Required action: Which of the lines below hold "Built"? Please return each one.

Material for this exercise:
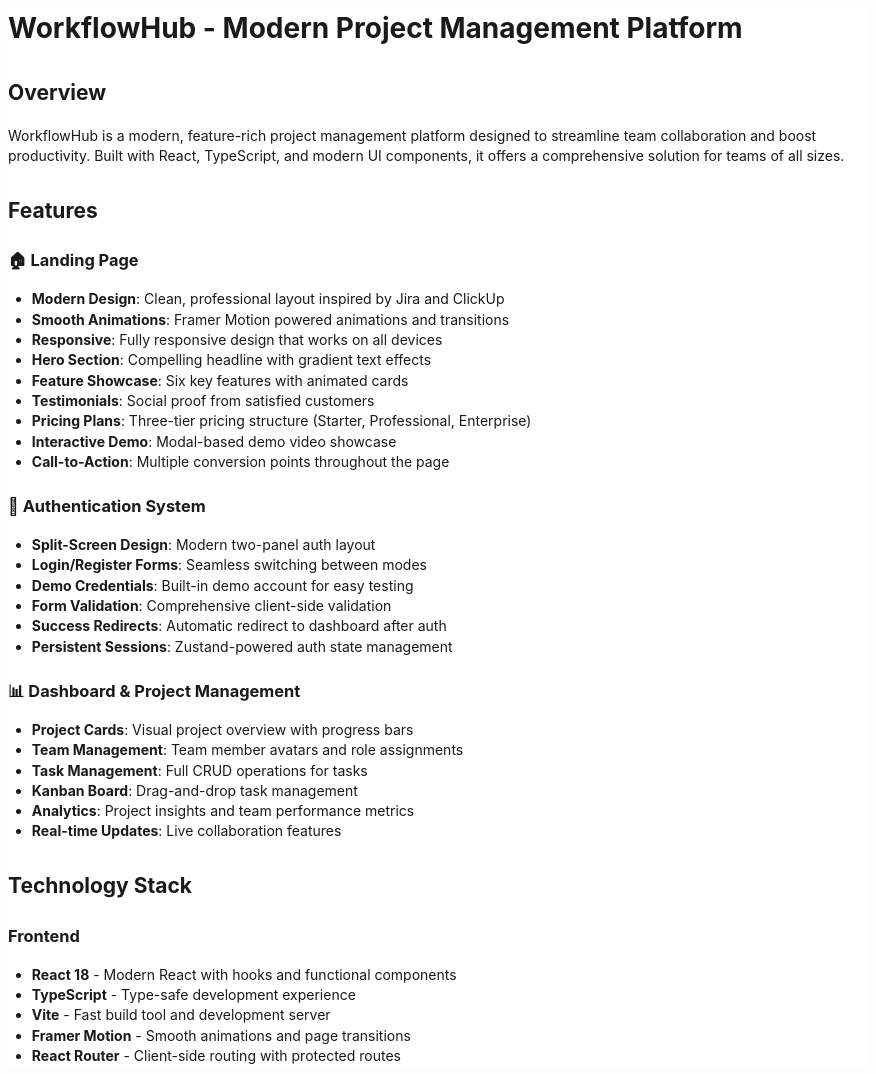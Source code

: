 # WorkflowHub - Modern Project Management Platform

## Overview

WorkflowHub is a modern, feature-rich project management platform designed to streamline team collaboration and boost productivity. Built with React, TypeScript, and modern UI components, it offers a comprehensive solution for teams of all sizes.

## Features

### 🏠 **Landing Page**

- **Modern Design**: Clean, professional layout inspired by Jira and ClickUp
- **Smooth Animations**: Framer Motion powered animations and transitions
- **Responsive**: Fully responsive design that works on all devices
- **Hero Section**: Compelling headline with gradient text effects
- **Feature Showcase**: Six key features with animated cards
- **Testimonials**: Social proof from satisfied customers
- **Pricing Plans**: Three-tier pricing structure (Starter, Professional, Enterprise)
- **Interactive Demo**: Modal-based demo video showcase
- **Call-to-Action**: Multiple conversion points throughout the page

### 🔐 **Authentication System**

- **Split-Screen Design**: Modern two-panel auth layout
- **Login/Register Forms**: Seamless switching between modes
- **Demo Credentials**: Built-in demo account for easy testing
- **Form Validation**: Comprehensive client-side validation
- **Success Redirects**: Automatic redirect to dashboard after auth
- **Persistent Sessions**: Zustand-powered auth state management

### 📊 **Dashboard & Project Management**

- **Project Cards**: Visual project overview with progress bars
- **Team Management**: Team member avatars and role assignments
- **Task Management**: Full CRUD operations for tasks
- **Kanban Board**: Drag-and-drop task management
- **Analytics**: Project insights and team performance metrics
- **Real-time Updates**: Live collaboration features

## Technology Stack

### Frontend

- **React 18** - Modern React with hooks and functional components
- **TypeScript** - Type-safe development experience
- **Vite** - Fast build tool and development server
- **Framer Motion** - Smooth animations and page transitions
- **React Router** - Client-side routing with protected routes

Exercise output:
WorkflowHub is a modern, feature-rich project management platform designed to streamline team collaboration and boost productivity. Built with React, TypeScript, and modern UI components, it offers a comprehensive solution for teams of all sizes.
- **Demo Credentials**: Built-in demo account for easy testing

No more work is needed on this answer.